### EXERCISE INSTRUCTIONS
The response should consist of the records that follow, repeated exactly.
··· AVAILABLE DATA
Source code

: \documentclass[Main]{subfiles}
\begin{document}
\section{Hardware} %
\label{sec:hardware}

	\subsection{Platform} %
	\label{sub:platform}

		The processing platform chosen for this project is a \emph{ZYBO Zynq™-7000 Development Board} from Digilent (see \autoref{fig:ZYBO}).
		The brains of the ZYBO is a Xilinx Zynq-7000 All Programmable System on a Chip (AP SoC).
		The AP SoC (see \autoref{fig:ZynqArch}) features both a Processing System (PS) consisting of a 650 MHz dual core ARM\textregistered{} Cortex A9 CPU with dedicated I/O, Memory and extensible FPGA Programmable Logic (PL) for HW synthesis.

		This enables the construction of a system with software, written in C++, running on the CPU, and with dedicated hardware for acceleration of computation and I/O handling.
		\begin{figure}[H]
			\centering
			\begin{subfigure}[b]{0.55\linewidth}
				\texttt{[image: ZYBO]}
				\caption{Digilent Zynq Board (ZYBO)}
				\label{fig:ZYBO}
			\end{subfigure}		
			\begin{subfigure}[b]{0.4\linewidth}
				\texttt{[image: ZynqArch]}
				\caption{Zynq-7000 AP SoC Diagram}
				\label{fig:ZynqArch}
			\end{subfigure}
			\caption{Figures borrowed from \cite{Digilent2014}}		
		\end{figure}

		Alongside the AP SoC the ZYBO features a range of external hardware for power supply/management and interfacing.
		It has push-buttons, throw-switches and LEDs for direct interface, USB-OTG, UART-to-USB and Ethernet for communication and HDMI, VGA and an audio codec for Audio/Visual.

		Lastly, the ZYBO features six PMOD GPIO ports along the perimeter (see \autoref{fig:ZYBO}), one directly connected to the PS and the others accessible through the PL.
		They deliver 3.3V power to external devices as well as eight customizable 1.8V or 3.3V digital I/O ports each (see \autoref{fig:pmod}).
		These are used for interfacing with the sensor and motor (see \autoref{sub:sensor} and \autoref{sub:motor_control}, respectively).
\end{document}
······
### TASK SOLUTION
Source code

: \documentclass[Main]{subfiles}
\begin{document}
\section{Hardware} %
\label{sec:hardware}

	\subsection{Platform} %
	\label{sub:platform}

		The processing platform chosen for this project is a \emph{ZYBO Zynq™-7000 Development Board} from Digilent (see \autoref{fig:ZYBO}).
		The brains of the ZYBO is a Xilinx Zynq-7000 All Programmable System on a Chip (AP SoC).
		The AP SoC (see \autoref{fig:ZynqArch}) features both a Processing System (PS) consisting of a 650 MHz dual core ARM\textregistered{} Cortex A9 CPU with dedicated I/O, Memory and extensible FPGA Programmable Logic (PL) for HW synthesis.

		This enables the construction of a system with software, written in C++, running on the CPU, and with dedicated hardware for acceleration of computation and I/O handling.
		\begin{figure}[H]
			\centering
			\begin{subfigure}[b]{0.55\linewidth}
				\texttt{[image: ZYBO]}
				\caption{Digilent Zynq Board (ZYBO)}
				\label{fig:ZYBO}
			\end{subfigure}		
			\begin{subfigure}[b]{0.4\linewidth}
				\texttt{[image: ZynqArch]}
				\caption{Zynq-7000 AP SoC Diagram}
				\label{fig:ZynqArch}
			\end{subfigure}
			\caption{Figures borrowed from \cite{Digilent2014}}		
		\end{figure}

		Alongside the AP SoC the ZYBO features a range of external hardware for power supply/management and interfacing.
		It has push-buttons, throw-switches and LEDs for direct interface, USB-OTG, UART-to-USB and Ethernet for communication and HDMI, VGA and an audio codec for Audio/Visual.

		Lastly, the ZYBO features six PMOD GPIO ports along the perimeter (see \autoref{fig:ZYBO}), one directly connected to the PS and the others accessible through the PL.
		They deliver 3.3V power to external devices as well as eight customizable 1.8V or 3.3V digital I/O ports each (see \autoref{fig:pmod}).
		These are used for interfacing with the sensor and motor (see \autoref{sub:sensor} and \autoref{sub:motor_control}, respectively).
\end{document}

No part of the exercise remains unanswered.